The task
Word for word, repeat everything in the records below except the pictures.

----- Data for this exercise

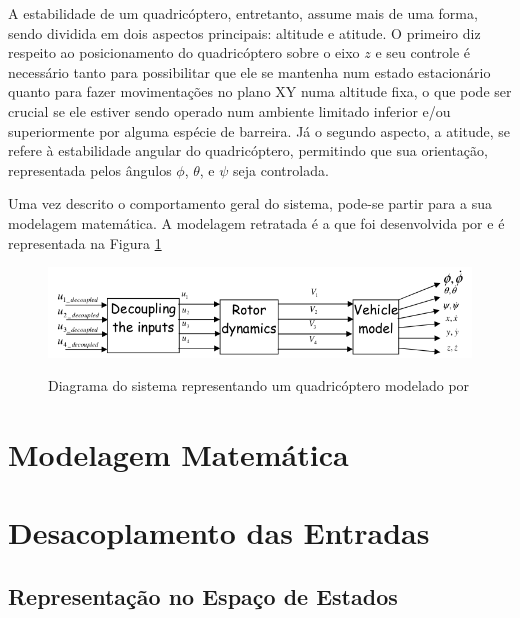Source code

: A estabilidade de um quadricóptero, entretanto, assume mais de uma forma, sendo dividida em dois aspectos principais: altitude e atitude. O primeiro diz respeito ao posicionamento do quadricóptero sobre o eixo $z$ e seu controle é necessário tanto para possibilitar que ele se mantenha num estado estacionário quanto para fazer movimentações no plano XY numa altitude fixa, o que pode ser crucial se ele estiver sendo operado num ambiente limitado inferior e/ou superiormente por alguma espécie de barreira. Já o segundo aspecto, a atitude, se refere à estabilidade angular do quadricóptero, permitindo que sua orientação, representada pelos ângulos $\phi$, $\theta$, e $\psi$ seja controlada.

Uma vez descrito o comportamento geral do sistema, pode-se partir para a sua modelagem matemática. A modelagem retratada é a que foi desenvolvida por  e é representada na Figura \ref{fig:diagrama-quadrotor-balas}

\begin{figure}[!htb]
    \centering
    \caption{Diagrama do sistema representando um quadricóptero modelado por }
    \includegraphics[width=1\textwidth]{./04-figuras/sistemas-nao-lineares/diagrama-quadrotor}
    \label{fig:diagrama-quadrotor-balas}
\end{figure}

\section{Modelagem Matemática}
\label{sec:dinamica-rotores}



\section{Desacoplamento das Entradas}
\label{sec:desacoplamento}



%
%


\subsection{Representação no Espaço de Estados}
\label{subsec:quadrotor-ss}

----------

Exercise solution
Source code

: A estabilidade de um quadricóptero, entretanto, assume mais de uma forma, sendo dividida em dois aspectos principais: altitude e atitude. O primeiro diz respeito ao posicionamento do quadricóptero sobre o eixo $z$ e seu controle é necessário tanto para possibilitar que ele se mantenha num estado estacionário quanto para fazer movimentações no plano XY numa altitude fixa, o que pode ser crucial se ele estiver sendo operado num ambiente limitado inferior e/ou superiormente por alguma espécie de barreira. Já o segundo aspecto, a atitude, se refere à estabilidade angular do quadricóptero, permitindo que sua orientação, representada pelos ângulos $\phi$, $\theta$, e $\psi$ seja controlada.

Uma vez descrito o comportamento geral do sistema, pode-se partir para a sua modelagem matemática. A modelagem retratada é a que foi desenvolvida por  e é representada na Figura \ref{fig:diagrama-quadrotor-balas}

\begin{figure}[!htb]
    \centering
    \caption{Diagrama do sistema representando um quadricóptero modelado por }
    \includegraphics[width=1\textwidth]{./04-figuras/sistemas-nao-lineares/diagrama-quadrotor}
    \label{fig:diagrama-quadrotor-balas}
\end{figure}

\section{Modelagem Matemática}
\label{sec:dinamica-rotores}



\section{Desacoplamento das Entradas}
\label{sec:desacoplamento}



%
%


\subsection{Representação no Espaço de Estados}
\label{subsec:quadrotor-ss}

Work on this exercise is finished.